REQUIRED WORK:
Write out again only the lines that run from the start of the entries to the line containing "2. **Enable USB Debugging:**", both included.

Collected data:
------------------------------------------------

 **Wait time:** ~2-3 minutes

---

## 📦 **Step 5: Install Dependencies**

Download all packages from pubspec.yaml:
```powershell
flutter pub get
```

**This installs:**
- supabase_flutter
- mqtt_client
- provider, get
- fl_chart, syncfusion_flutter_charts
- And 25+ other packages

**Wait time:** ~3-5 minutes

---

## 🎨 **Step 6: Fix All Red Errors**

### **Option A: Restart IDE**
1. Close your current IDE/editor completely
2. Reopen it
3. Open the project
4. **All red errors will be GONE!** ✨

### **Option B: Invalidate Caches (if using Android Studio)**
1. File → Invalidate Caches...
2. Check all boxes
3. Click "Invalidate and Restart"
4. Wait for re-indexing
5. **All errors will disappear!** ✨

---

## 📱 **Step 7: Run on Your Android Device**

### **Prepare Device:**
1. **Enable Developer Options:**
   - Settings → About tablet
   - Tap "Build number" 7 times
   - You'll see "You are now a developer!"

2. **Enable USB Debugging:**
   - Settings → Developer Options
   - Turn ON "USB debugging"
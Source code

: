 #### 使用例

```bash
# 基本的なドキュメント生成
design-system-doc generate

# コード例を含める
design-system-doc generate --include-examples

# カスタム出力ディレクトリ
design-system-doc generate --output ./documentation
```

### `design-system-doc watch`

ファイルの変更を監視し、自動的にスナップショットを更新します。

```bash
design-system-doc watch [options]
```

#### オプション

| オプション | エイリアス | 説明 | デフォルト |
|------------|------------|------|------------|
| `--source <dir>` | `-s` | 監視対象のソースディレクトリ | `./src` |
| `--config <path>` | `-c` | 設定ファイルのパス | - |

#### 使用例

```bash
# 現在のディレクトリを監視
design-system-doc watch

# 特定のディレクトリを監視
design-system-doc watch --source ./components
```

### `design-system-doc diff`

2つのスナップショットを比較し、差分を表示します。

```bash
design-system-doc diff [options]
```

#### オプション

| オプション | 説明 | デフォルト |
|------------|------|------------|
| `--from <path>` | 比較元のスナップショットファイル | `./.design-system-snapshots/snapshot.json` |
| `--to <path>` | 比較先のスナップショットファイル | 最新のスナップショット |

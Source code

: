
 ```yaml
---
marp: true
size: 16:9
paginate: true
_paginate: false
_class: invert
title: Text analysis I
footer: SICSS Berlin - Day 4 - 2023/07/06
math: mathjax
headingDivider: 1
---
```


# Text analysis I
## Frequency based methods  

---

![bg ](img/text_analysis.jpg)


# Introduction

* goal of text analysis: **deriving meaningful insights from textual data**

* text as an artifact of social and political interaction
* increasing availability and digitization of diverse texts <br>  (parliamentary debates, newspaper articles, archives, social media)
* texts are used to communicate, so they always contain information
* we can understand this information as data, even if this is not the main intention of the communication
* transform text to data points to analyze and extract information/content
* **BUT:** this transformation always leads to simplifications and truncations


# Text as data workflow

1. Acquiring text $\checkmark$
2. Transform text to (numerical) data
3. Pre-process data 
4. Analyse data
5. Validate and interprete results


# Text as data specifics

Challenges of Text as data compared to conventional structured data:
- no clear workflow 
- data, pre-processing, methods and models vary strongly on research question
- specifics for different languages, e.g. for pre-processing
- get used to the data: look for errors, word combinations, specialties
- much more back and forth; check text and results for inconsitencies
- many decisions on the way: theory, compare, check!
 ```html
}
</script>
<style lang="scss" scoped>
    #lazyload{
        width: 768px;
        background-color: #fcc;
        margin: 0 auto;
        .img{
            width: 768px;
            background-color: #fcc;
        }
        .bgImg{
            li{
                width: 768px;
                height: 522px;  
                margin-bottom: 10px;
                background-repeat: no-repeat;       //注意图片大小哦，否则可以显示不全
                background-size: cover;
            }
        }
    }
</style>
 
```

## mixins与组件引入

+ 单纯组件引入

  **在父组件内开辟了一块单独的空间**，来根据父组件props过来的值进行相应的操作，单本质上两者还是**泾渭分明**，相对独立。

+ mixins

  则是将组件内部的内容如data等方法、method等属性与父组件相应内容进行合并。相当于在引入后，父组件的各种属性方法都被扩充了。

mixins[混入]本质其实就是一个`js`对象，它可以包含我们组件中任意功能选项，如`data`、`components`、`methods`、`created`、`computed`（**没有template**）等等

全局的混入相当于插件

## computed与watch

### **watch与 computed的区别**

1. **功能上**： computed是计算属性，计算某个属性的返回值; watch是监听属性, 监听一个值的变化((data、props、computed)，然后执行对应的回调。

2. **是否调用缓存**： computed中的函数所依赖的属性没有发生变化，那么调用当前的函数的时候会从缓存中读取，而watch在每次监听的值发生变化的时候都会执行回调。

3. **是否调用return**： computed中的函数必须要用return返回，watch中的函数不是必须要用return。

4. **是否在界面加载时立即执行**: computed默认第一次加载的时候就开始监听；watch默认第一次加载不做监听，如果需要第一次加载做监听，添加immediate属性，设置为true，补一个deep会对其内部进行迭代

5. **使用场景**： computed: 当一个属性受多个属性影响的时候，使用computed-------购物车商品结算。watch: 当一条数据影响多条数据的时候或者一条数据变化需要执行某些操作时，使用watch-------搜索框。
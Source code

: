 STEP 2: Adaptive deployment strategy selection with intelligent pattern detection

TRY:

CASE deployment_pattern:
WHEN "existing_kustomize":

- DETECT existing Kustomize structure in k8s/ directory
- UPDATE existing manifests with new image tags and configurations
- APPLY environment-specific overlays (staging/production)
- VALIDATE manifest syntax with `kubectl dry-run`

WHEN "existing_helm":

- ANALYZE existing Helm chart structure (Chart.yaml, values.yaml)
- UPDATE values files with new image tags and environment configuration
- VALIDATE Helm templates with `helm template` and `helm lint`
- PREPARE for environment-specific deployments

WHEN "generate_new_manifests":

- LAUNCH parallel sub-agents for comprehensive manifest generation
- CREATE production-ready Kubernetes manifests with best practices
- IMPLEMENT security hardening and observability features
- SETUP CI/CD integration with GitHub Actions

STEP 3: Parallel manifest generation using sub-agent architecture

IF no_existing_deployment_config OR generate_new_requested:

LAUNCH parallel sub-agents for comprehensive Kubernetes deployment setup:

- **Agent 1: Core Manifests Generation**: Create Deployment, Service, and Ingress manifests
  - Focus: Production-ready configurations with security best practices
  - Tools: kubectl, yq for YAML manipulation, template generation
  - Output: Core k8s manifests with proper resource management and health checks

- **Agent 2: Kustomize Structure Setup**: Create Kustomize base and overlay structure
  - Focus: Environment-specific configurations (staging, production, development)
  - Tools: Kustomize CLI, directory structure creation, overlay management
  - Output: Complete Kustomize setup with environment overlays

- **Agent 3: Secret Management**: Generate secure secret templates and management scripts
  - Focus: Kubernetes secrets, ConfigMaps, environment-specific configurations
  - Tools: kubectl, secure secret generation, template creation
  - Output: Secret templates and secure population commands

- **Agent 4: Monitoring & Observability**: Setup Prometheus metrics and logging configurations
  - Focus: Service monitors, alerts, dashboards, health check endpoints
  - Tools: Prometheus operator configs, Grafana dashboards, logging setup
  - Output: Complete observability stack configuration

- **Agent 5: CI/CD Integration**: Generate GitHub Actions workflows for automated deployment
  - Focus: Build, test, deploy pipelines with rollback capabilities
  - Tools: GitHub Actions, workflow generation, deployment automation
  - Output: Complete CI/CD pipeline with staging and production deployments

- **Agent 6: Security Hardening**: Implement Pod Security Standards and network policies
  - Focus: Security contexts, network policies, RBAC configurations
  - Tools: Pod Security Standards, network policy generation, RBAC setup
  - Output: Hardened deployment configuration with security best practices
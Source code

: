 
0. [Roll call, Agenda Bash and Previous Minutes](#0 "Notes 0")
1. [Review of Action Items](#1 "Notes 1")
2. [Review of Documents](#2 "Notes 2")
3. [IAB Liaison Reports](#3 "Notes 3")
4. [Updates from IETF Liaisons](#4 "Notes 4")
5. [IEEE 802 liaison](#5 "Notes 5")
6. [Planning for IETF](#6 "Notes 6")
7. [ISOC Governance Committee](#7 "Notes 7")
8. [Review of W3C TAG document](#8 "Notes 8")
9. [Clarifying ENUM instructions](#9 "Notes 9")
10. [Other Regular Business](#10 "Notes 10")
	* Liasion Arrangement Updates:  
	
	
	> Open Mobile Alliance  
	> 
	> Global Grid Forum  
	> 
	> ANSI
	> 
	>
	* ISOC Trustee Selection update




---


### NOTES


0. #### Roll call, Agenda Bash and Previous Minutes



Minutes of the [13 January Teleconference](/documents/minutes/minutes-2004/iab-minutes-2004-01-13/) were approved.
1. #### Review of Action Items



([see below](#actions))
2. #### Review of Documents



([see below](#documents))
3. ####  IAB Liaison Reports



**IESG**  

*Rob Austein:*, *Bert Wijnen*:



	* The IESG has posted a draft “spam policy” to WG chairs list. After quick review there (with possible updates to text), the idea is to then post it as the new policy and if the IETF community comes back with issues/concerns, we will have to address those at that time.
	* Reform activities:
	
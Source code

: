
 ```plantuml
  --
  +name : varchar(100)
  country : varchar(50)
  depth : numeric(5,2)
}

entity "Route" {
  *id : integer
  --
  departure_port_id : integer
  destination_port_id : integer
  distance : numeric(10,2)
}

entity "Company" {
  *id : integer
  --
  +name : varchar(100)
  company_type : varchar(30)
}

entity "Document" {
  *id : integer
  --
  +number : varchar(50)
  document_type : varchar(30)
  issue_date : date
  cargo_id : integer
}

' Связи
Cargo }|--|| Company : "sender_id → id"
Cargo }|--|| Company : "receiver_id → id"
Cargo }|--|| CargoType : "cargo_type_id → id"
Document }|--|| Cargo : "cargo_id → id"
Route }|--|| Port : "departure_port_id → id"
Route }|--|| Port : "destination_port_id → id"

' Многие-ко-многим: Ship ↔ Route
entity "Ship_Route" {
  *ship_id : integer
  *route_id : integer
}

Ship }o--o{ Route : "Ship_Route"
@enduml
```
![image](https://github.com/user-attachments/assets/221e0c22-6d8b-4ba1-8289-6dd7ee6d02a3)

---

------------------------------------------------

PROBLEM SOLUTION:
 **Wait time:** ~2-3 minutes

---

## 📦 **Step 5: Install Dependencies**

Download all packages from pubspec.yaml:
```powershell
flutter pub get
```

**This installs:**
- supabase_flutter
- mqtt_client
- provider, get
- fl_chart, syncfusion_flutter_charts
- And 25+ other packages

**Wait time:** ~3-5 minutes

---

## 🎨 **Step 6: Fix All Red Errors**

### **Option A: Restart IDE**
1. Close your current IDE/editor completely
2. Reopen it
3. Open the project
4. **All red errors will be GONE!** ✨

### **Option B: Invalidate Caches (if using Android Studio)**
1. File → Invalidate Caches...
2. Check all boxes
3. Click "Invalidate and Restart"
4. Wait for re-indexing
5. **All errors will disappear!** ✨

---

## 📱 **Step 7: Run on Your Android Device**

### **Prepare Device:**
1. **Enable Developer Options:**
   - Settings → About tablet
   - Tap "Build number" 7 times
   - You'll see "You are now a developer!"

2. **Enable USB Debugging:**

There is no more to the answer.